Her Evanston-based food scrap collection service, Collective Resource, picks up kitchen leftovers and conveys them to a compost facility and a future as a landscape treatment rather than as landfill.
Ms. Howard’s belief in the benefits of composting is fundamental to her overarching philosophy of food and the environment. Five years after she founded Collective Resource in June of 2010, the business is thriving, in large part because she and her staff are committed to educating others about the importance of reducing landfill use by composting.
What began as a “Wednesday afternoon hobby – a cottage industry,” Ms. Howard says, has become her full-time job.

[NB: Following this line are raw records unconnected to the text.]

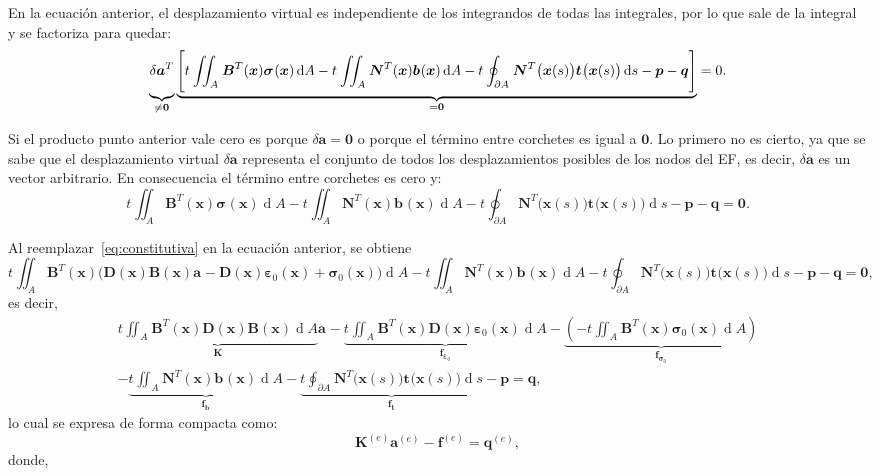 \documentclass[12pt,letterpaper, landscape]{article}
\newcommand{\e}{{}}
\newcommand{\ve}[1]{{\boldsymbol{#1}}}
\newcommand{\ma}[1]{{\boldsymbol{#1}}}
\newcommand{\dd}{\operatorname{d} \!}
\begin{document}
En la ecuación anterior, el desplazamiento virtual es independiente de los integrandos de todas las integrales, por lo que sale de la integral y se factoriza para quedar:
\begin{equation}
\underbrace{\vphantom{\Bigg[}\delta\ve{a}^T}_{\neq\ve{0}} \underbrace{\Bigg[ t^\e \iint_{A^\e} \ma{B}^T(\ve{x}) \ve{\sigma}^\e(\ve{x}) \dd A - t^\e \iint_{A^\e}  \ma{N}^T(\ve{x}) \ve{b}^\e(\ve{x}) \dd A - t^\e \oint_{\partial A^\e} \ma{N}^T\big(\ve{x}(s)\big) \ve{t}^\e\big(\ve{x}(s)\big) \dd s - \ve{p} - \ve{q} \Bigg]}_{=\ve{0}}= 0. \label{eq:PTV3}
\end{equation}

Si el producto punto anterior vale cero es porque $\delta\ve{a} = \ve{0}$ o porque el término entre corchetes es igual a $\ve{0}$. Lo primero no es cierto, ya que se sabe que el desplazamiento virtual $\delta \ve{a}$ representa el conjunto de todos los desplazamientos posibles de los nodos del EF, es decir, $\delta\ve{a}$ es un vector arbitrario. En consecuencia el término entre corchetes es cero y:
\begin{equation}
 t^\e \iint_{A^\e}  \ma{B}^T(\ve{x})  \ve{\sigma}^\e(\ve{x}) \dd A - t^\e \iint_{A^\e}  \ma{N}^T(\ve{x}) \ve{b}^\e(\ve{x}) \dd A -  t^\e \oint_{\partial A^\e} \ma{N}^T\big(\ve{x}(s)\big) \ve{t}^\e\big(\ve{x}(s)\big) \dd s -  \ve{p} - \ve{q} = \ve{0}.
\end{equation}

Al reemplazar~\eqref{eq:constitutiva} en la ecuación anterior, se obtiene
\begin{equation}
t^\e \iint_{A^\e}  \ma{B}^T(\ve{x}) \big(\ma{D}(\ve{x})\ma{B}(\ve{x})\ve{a}^\e - \ma{D}(\ve{x})\ve{\varepsilon}_0(\ve{x}) + \ve{\sigma}_0(\ve{x})\big) \dd A 
- t^\e \iint_{A^\e}  \ma{N}^T(\ve{x}) \ve{b}^\e(\ve{x}) \dd A -  t^\e \oint_{\partial A^\e} \ma{N}^T\big(\ve{x}(s)\big) \ve{t}^\e\big(\ve{x}(s)\big) \dd s -  \ve{p} - \ve{q} = \ve{0},
\end{equation}
es decir,
\begin{multline}
\underbrace{t^\e \iint_{A^\e}  \ma{B}^T(\ve{x})\ma{D}(\ve{x})\ma{B}(\ve{x}) \dd A}_{\ma{K}} \ve{a}^\e
% 
- \underbrace{t^\e \iint_{A^\e}  \ma{B}^T(\ve{x})\ma{D}(\ve{x})\ve{\varepsilon}_0(\ve{x}) \dd A}_{\ve{f}_{\ve{\varepsilon}_0}} 
%
- \underbrace{\left(-t^\e \iint_{A^\e}  \ma{B}^T(\ve{x})\ve{\sigma}_0(\ve{x}) \dd A \right)}_{\ve{f}_{\ve{\sigma}_0}} \\
%
- \underbrace{t^\e \iint_{A^\e}  \ma{N}^T(\ve{x}) \ve{b}^\e(\ve{x}) \dd A}_{\ve{f}_\ve{b}}
%
- \underbrace{t^\e \oint_{\partial A^\e} \ma{N}^T\big(\ve{x}(s)\big) \ve{t}^\e\big(\ve{x}(s)\big) \dd s}_{\ve{f}_\ve{t}} 
%
- \ve{p} = \ve{q},
\end{multline}
lo cual se expresa de forma compacta como:
\begin{equation}
\ma{K}^{(e)} \ve{a}^{(e)} - \ma{f}^{(e)} = \ma{q}^{(e)},
\end{equation}
donde,
\end{document}
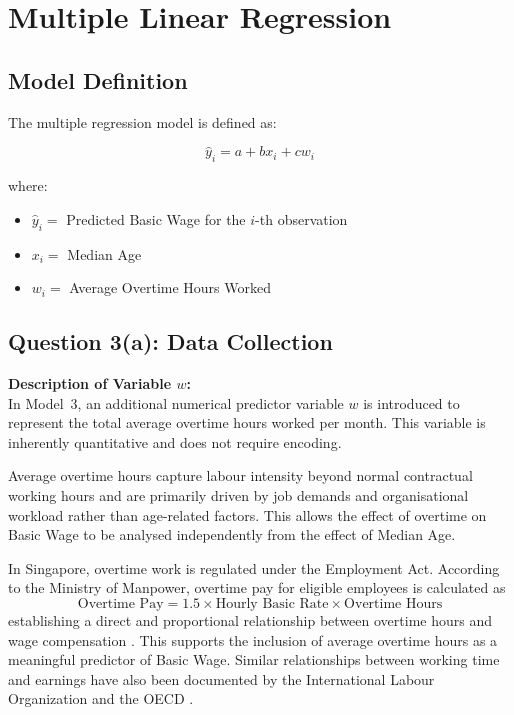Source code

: \documentclass[12pt,a4paper,oneside]{report}
\begin{document}
\section{Multiple Linear Regression}

\subsection{Model Definition}
The multiple regression model is defined as:

\[
\hat{y}_i = a + b x_i + c w_i
\]

where:
\begin{itemize}
    \item $\hat{y}_i =$ Predicted Basic Wage for the $i$-th observation
    \item $x_i =$ Median Age
    \item $w_i =$ Average Overtime Hours Worked
\end{itemize}

\subsection{Question 3(a): Data Collection}

\textbf{Description of Variable $w$:} \\

In Model~3, an additional numerical predictor variable $w$ is introduced to represent
the total average overtime hours worked per month. This variable is inherently
quantitative and does not require encoding.

Average overtime hours capture labour intensity beyond normal contractual working
hours and are primarily driven by job demands and organisational workload rather than
age-related factors. This allows the effect of overtime on Basic Wage to be analysed
independently from the effect of Median Age.

In Singapore, overtime work is regulated under the Employment Act. According to the
Ministry of Manpower, overtime pay for eligible employees is calculated as
\[
\text{Overtime Pay}
= 1.5 \times \text{Hourly Basic Rate} \times \text{Overtime Hours}
\]
establishing a direct and proportional relationship between overtime hours and wage
compensation \cite{mom_overtime}. This supports the inclusion of average overtime hours
as a meaningful predictor of Basic Wage. Similar relationships between working time
and earnings have also been documented by the International Labour Organization and the
OECD \cite{ilo_overtime, oecd_hours}.
\end{document}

From a customer base of three and a hauling capacity limited to the trunk of her Toyota Camry, Collective Resource has grown to more than 300 residential and 60 commercial customers; three trucks working three days a week with a fourth truck and day in the works; a web-based routing system; and the expertise to stage or facilitate zero waste events.
Customers from the South Loop to Lake Forest generate enthusiasm and some 11 tons of pre- and post-consumer food scraps each week. Residential clients keep their waste in a five-gallon bucket the company provides, picks up weekly or biweekly, and replaces with a clean bucket.
Collective Resource trucks the scraps to a commercial composting site that differs from a backyard compost pile in its capability to turn anything that was once alive – including meat and dairy products – into a nutrient-rich soil amendment. On a broader scale, Ms. Howard says, composting helps the environment by reducing the food waste that goes to landfills, where it creates methane and harmful CO2 gases.
As optimistic as she is practical, Ms. Howard was not at first so much startled to see her business succeed as she was surprised that it did not take off faster. “I thought everyone would want to compost,” she says.
Her own green journey may have begun with healthy eating, a 30-year habit formed when at the age of 26 she vowed to “change one thing in my diet at a time.” For starters, she quit downing full-sized candy bars at a sitting. She moved on, she says, to adopt a “clean diet” based on organic foods.
“Another thing that has fueled me is being Unitarian,” Ms. Howard says. “One of the seven principles [of the religion] is that we and nature are an interdependent web.” Belief sustained her while the business gained traction; she says, “Plenty of times it was scary enough that without faith, I might have stopped.”
Her first two residential customers were fellow Unitarians, and she estimates that “maybe 15% of my customers are religion-based.” Among the religious institutions that contract with Collective Resource are the Jewish Reconstructionist Congregation, St. Matthew’s Episcopal Church, the Unitarian Church of Evanston and Temple Sholem of Chicago.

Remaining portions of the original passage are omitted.